=== The records ===

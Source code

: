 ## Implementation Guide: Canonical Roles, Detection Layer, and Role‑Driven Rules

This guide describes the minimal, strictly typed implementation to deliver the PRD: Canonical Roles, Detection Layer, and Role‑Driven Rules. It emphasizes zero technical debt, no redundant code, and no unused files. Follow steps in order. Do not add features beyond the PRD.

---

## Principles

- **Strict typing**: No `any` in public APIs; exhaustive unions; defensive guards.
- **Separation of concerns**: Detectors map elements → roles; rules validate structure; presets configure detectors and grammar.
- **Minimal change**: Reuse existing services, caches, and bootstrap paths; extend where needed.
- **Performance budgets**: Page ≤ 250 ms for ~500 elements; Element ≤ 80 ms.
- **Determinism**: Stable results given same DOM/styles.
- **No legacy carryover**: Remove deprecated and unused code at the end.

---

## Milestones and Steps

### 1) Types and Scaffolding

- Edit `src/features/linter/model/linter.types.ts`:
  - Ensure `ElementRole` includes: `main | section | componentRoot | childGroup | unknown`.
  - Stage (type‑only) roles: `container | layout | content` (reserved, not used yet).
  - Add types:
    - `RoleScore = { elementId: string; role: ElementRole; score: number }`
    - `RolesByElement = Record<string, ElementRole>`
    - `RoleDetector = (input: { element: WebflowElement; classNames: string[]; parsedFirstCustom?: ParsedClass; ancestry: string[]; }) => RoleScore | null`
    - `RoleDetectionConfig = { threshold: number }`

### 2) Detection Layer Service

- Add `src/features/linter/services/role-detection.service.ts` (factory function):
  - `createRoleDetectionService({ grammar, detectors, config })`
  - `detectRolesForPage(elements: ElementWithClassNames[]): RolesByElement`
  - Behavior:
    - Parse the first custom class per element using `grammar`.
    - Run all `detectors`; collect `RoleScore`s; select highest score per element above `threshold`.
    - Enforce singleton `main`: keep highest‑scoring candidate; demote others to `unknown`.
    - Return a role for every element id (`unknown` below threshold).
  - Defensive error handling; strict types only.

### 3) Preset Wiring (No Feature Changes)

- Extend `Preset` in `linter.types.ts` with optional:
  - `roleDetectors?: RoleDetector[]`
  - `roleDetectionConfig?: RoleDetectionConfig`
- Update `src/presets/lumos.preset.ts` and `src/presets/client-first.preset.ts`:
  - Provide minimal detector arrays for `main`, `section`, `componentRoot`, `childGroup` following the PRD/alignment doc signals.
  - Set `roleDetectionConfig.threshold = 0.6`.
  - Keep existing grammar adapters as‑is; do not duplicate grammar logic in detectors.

===

**Directions:**
All lines above between those holding "- Stage (type‑only)" and "- Enforce singleton", inclusive, must be set down unchanged, and no other line may be included.

**The answer:**
  - Stage (type‑only) roles: `container | layout | content` (reserved, not used yet).
  - Add types:
    - `RoleScore = { elementId: string; role: ElementRole; score: number }`
    - `RolesByElement = Record<string, ElementRole>`
    - `RoleDetector = (input: { element: WebflowElement; classNames: string[]; parsedFirstCustom?: ParsedClass; ancestry: string[]; }) => RoleScore | null`
    - `RoleDetectionConfig = { threshold: number }`

### 2) Detection Layer Service

- Add `src/features/linter/services/role-detection.service.ts` (factory function):
  - `createRoleDetectionService({ grammar, detectors, config })`
  - `detectRolesForPage(elements: ElementWithClassNames[]): RolesByElement`
  - Behavior:
    - Parse the first custom class per element using `grammar`.
    - Run all `detectors`; collect `RoleScore`s; select highest score per element above `threshold`.
    - Enforce singleton `main`: keep highest‑scoring candidate; demote others to `unknown`.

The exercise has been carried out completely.